▶ **Work task**
Your answer should be the full data, transcribed exactly, with no pictures in it.

╭─ Provided entries

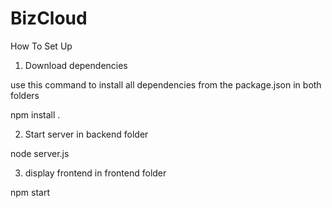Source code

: # BizCloud

How To Set Up

1) Download dependencies

use this command to install all dependencies from the package.json in both folders

npm install .

2) Start server in backend folder

node server.js

3) display frontend in frontend folder

npm start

╰─

▶ **Output of the task**
Source code

: # BizCloud

How To Set Up

1) Download dependencies

use this command to install all dependencies from the package.json in both folders

npm install .

2) Start server in backend folder

node server.js

3) display frontend in frontend folder

npm start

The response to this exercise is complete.